We are in a capital-intensive business and we
do not have sufficient funds to finance the growth of our business or the costs of our development projects or to support our projected
capital expenditures indefinitely. As a result, we will very likely require additional funds from future equity or debt financings, which
may include the issuance of shares of preferred stock, convertible debt, or warrants to purchase shares of common stock, to purchase capital
equipment, complete the development of new products and pay the general and administrative costs of our business. We may in the future
issue our previously authorized and unissued securities, resulting in the dilution of the ownership interests of holders of our common
stock. We are currently authorized to issue 250,000,000 shares of common stock. The potential issuance of additional shares of common
stock or of preferred stock or convertible debt may create downward pressure on the market price of our common stock. We may also issue
additional shares of common stock or other securities that are convertible into or exercisable for common stock in the future for capital
raising purposes or for other business purposes. Our future issuance of a substantial number of shares of common stock or the sale of
a substantial number of shares in the public market, or the perception that such issuances or sales could occur, could adversely affect
the prevailing market price of our common stock. A decline in the market price of our common stock could make it more difficult to raise
funds through future offerings of our common stock or securities convertible into common stock.

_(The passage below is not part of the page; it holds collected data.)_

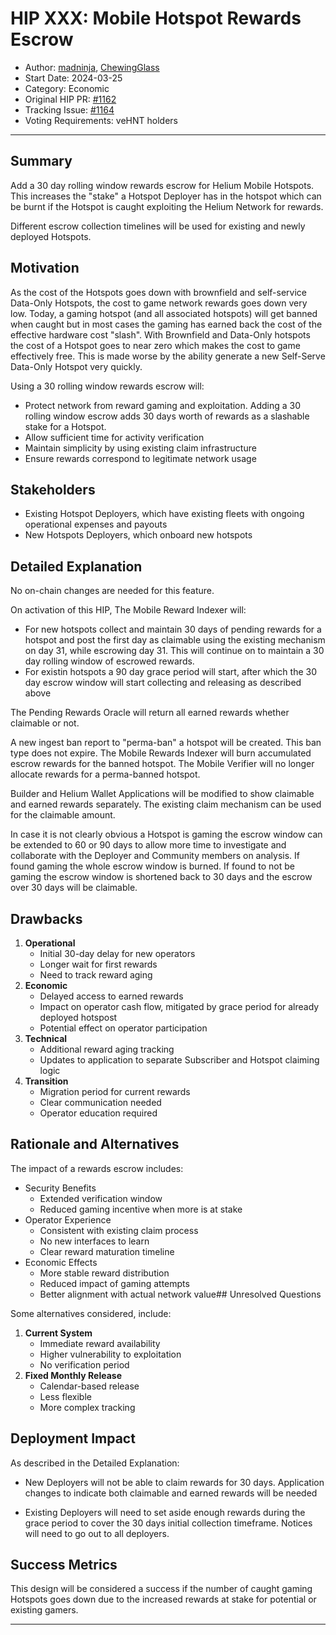 # HIP XXX: Mobile Hotspot Rewards Escrow

- Author: [madninja](https://github.com/madninja), [ChewingGlass](https://github.com/ChewingGlass)
- Start Date: 2024-03-25
- Category: Economic
- Original HIP PR: [#1162](https://github.com/helium/HIP/pull/1162)
- Tracking Issue: [#1164](https://github.com/helium/HIP/issues/1164)
- Voting Requirements: veHNT holders

---

## Summary

Add a 30 day rolling window rewards escrow for Helium Mobile Hotspots. This increases the "stake" a Hotspot Deployer has in the hotspot which can be burnt if the Hotspot is caught exploiting the Helium Network for rewards.

Different escrow collection timelines will be used for existing and newly deployed Hotspots.


## Motivation

As the cost of the Hotspots goes down with brownfield and self-service Data-Only Hotspots, the cost to game network rewards goes down very low. Today, a gaming hotspot (and all associated hotspots) will get banned when caught but in most cases the gaming has earned back the cost of the effective hardware cost "slash". With Brownfield and Data-Only hotspots the cost of a Hotspot goes to near zero which makes the cost to game effectively free. This is made worse by the ability generate a new Self-Serve Data-Only Hotspot very quickly.

Using a 30 rolling window rewards escrow will:

- Protect network from reward gaming and exploitation. Adding a 30 rolling window escrow adds 30 days worth of rewards as a slashable stake for a Hotspot.
- Allow sufficient time for activity verification
- Maintain simplicity by using existing claim infrastructure
- Ensure rewards correspond to legitimate network usage

## Stakeholders

- Existing Hotspot Deployers, which have existing fleets with ongoing operational expenses and payouts
- New Hotspots Deployers, which onboard new hotspots


## Detailed Explanation

 No on-chain changes are needed for this feature.

On activation of this HIP, The Mobile Reward Indexer will:

 - For new hotspots collect and maintain 30 days of pending rewards for a hotspot and post the first day as claimable using the existing mechanism on day 31, while escrowing day 31. This will continue on to maintain a 30 day rolling window of escrowed rewards.
 - For existin hotspots a 90 day grace period will start, after which the 30 day escrow window will start collecting and releasing as described above 

The Pending Rewards Oracle will return all earned rewards whether claimable or not.

A new ingest ban report to "perma-ban" a hotspot will be created. This ban type does not expire. The Mobile Rewards Indexer will burn accumulated escrow rewards for the banned hotspot. The Mobile Verifier will no longer allocate rewards for a perma-banned hotspot.

Builder and Helium Wallet Applications will be modified to show claimable and earned rewards separately. The existing claim mechanism can be used for the claimable amount.

In case it is not clearly obvious a Hotspot is gaming the escrow window can be extended to 60 or 90 days to allow more time to investigate and collaborate with the Deployer and Community members on analysis. If found gaming the whole escrow window is burned. If found to not be gaming the escrow window is shortened back to 30 days and the escrow over 30 days will be claimable.


## Drawbacks

1. **Operational**
   - Initial 30-day delay for new operators
   - Longer wait for first rewards
   - Need to track reward aging
2. **Economic**
   - Delayed access to earned rewards
   - Impact on operator cash flow, mitigated by grace period for already deployed hotspost
   - Potential effect on operator participation
3. **Technical**
   - Additional reward aging tracking
   - Updates to application to separate Subscriber and Hotspot claiming logic
4. **Transition**
   - Migration period for current rewards
   - Clear communication needed
   - Operator education required


## Rationale and Alternatives

The impact of a rewards escrow includes:

* Security Benefits
  - Extended verification window
  - Reduced gaming incentive when more is at stake
* Operator Experience
  - Consistent with existing claim process
  - No new interfaces to learn
  - Clear reward maturation timeline
* Economic Effects
  - More stable reward distribution
  - Reduced impact of gaming attempts
  - Better alignment with actual network value## Unresolved Questions

Some alternatives considered, include:

1. **Current System**
   - Immediate reward availability
   - Higher vulnerability to exploitation
   - No verification period
2. **Fixed Monthly Release**
   - Calendar-based release
   - Less flexible
   - More complex tracking

## Deployment Impact

As described in the Detailed Explanation:

 - New Deployers will not be able to claim rewards for 30 days. Application changes to indicate both claimable and earned rewards will be needed

 - Existing Deployers will need to set aside enough rewards during the grace period to cover the 30 days initial collection timeframe. Notices will need to go out to all deployers. 

## Success Metrics

This design will be considered a success if the number of caught gaming Hotspots goes down due to the increased rewards at stake for potential or existing gamers. 

---

[hip-103]: https://github.com/helium/HIP/blob/main/0139-phase-out-cbrs.md
[hip-140]:  https://github.com/helium/HIP/blob/main/0140-adjust-service-provider-boost-qualifiers.md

In addition, these new securities could contain
provisions, such as priorities on distributions and voting rights, that could affect the value of our existing shares of common stock.
Our executive officers and directors possess
significant voting power with respect to our common stock, which will limit your influence on corporate matters.
As of February 27, 2026, our directors and executive
officers collectively beneficially own approximately 12.4% of the shares of our common stock including the beneficial ownership of Dr.
Yuping Huang of 10.9% of the shares of our common stock.
29
As a result, our insiders have the ability to
significantly influence our management and affairs through the election and removal of the members of our board of directors (the “Board”)
and all other matters requiring stockholder approval, including any future merger, consolidation or sale of all or substantially all
of our assets. This concentrated voting power could discourage others from initiating any potential merger, takeover or other change-of-control
transaction that may otherwise be beneficial to our stockholders. Furthermore, this concentrated control will limit the practical effect
of your influence over our business and affairs, through any stockholder vote or otherwise. Any of these effects could depress the market
price of our common stock.
Our articles of incorporation grant the
Board the power to issue additional shares of common and preferred shares and to designate other classes of preferred shares, all without
stockholder approval.
Our authorized capital consists of 260,000,000
shares of capital stock of which 10,000,000 shares are authorized as preferred stock. The Board, without any action by our stockholders,
may designate and issue shares of preferred stock in such series as it deems appropriate and establish the rights, preferences and privileges
of such shares, including dividends, liquidation and voting rights, provided it is consistent with Delaware law. To date the Board has
authorized two classes of Preferred, Series A and Series B, for a total of 4,630,000 authorized shares, leaving an additional 5,370,000
preferred shares to be authorized at the discretion of the Board.
The rights of holders of our preferred stock that
may be issued could be superior to the rights of holders of our shares of common stock. The designation and issuance of shares of capital
stock having preferential rights could adversely affect other rights appurtenant to shares of our common stock. Furthermore, any issuances
of additional stock (common or preferred) will dilute the percentage of ownership interest of then-current holders of our capital stock
and may dilute our book value per share.